WORK TASK: Only the lines from the start of the data below through the line that contains "- **Start the" are to be copied, exactly and without pictures.

Data extracted from a collection:
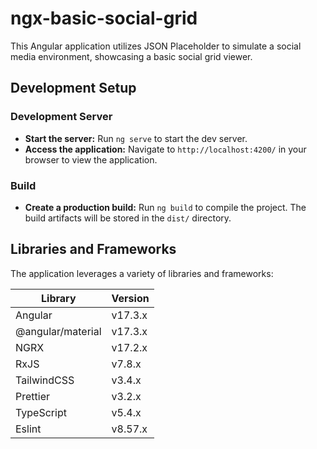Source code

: # ngx-basic-social-grid

This Angular application utilizes JSON Placeholder to simulate a social media environment, showcasing a basic social grid viewer. 

## Development Setup

### Development Server

- **Start the server:** Run `ng serve` to start the dev server.
- **Access the application:** Navigate to `http://localhost:4200/` in your browser to view the application.

### Build

- **Create a production build:** Run `ng build` to compile the project. The build artifacts will be stored in the `dist/` directory.

## Libraries and Frameworks

The application leverages a variety of libraries and frameworks:

| Library              | Version |
|----------------------|---------|
| Angular              | v17.3.x |
| @angular/material    | v17.3.x |
| NGRX                 | v17.2.x |
| RxJS                 | v7.8.x  |
| TailwindCSS          | v3.4.x  |
| Prettier             | v3.2.x  |
| TypeScript           | v5.4.x  |
| Eslint               | v8.57.x |
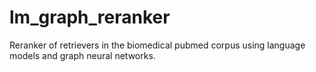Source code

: # lm_graph_reranker
Reranker of retrievers in the biomedical pubmed corpus using language models and graph neural networks.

COMPLETED TASK:
Source code

: # ngx-basic-social-grid

This Angular application utilizes JSON Placeholder to simulate a social media environment, showcasing a basic social grid viewer. 

## Development Setup

### Development Server

- **Start the server:** Run `ng serve` to start the dev server.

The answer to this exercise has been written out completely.